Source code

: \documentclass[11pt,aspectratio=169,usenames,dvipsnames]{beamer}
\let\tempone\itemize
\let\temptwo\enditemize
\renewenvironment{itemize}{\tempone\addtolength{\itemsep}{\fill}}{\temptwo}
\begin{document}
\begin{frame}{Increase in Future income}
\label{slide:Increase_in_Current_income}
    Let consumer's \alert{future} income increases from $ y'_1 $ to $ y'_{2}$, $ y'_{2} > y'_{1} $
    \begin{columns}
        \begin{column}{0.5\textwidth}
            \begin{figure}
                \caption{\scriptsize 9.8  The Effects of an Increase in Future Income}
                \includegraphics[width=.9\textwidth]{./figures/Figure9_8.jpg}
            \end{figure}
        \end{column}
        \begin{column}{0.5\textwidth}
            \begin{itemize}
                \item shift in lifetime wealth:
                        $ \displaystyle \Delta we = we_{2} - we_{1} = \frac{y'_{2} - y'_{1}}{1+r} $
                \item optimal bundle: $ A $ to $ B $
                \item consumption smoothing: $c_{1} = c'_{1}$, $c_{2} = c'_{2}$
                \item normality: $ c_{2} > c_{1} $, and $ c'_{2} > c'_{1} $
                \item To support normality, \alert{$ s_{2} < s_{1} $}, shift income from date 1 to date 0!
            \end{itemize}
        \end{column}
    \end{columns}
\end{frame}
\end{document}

────────────────

> [WORK ITEM]: Once more, write out the records above, exactly as they stand.

> [SOLUTION FOR THIS EXERCISE]:
Source code

: \documentclass[11pt,aspectratio=169,usenames,dvipsnames]{beamer}
\let\tempone\itemize
\let\temptwo\enditemize
\renewenvironment{itemize}{\tempone\addtolength{\itemsep}{\fill}}{\temptwo}
\begin{document}
\begin{frame}{Increase in Future income}
\label{slide:Increase_in_Current_income}
    Let consumer's \alert{future} income increases from $ y'_1 $ to $ y'_{2}$, $ y'_{2} > y'_{1} $
    \begin{columns}
        \begin{column}{0.5\textwidth}
            \begin{figure}
                \caption{\scriptsize 9.8  The Effects of an Increase in Future Income}
                \includegraphics[width=.9\textwidth]{./figures/Figure9_8.jpg}
            \end{figure}
        \end{column}
        \begin{column}{0.5\textwidth}
            \begin{itemize}
                \item shift in lifetime wealth:
                        $ \displaystyle \Delta we = we_{2} - we_{1} = \frac{y'_{2} - y'_{1}}{1+r} $
                \item optimal bundle: $ A $ to $ B $
                \item consumption smoothing: $c_{1} = c'_{1}$, $c_{2} = c'_{2}$
                \item normality: $ c_{2} > c_{1} $, and $ c'_{2} > c'_{1} $
                \item To support normality, \alert{$ s_{2} < s_{1} $}, shift income from date 1 to date 0!
            \end{itemize}
        \end{column}
    \end{columns}
\end{frame}
\end{document}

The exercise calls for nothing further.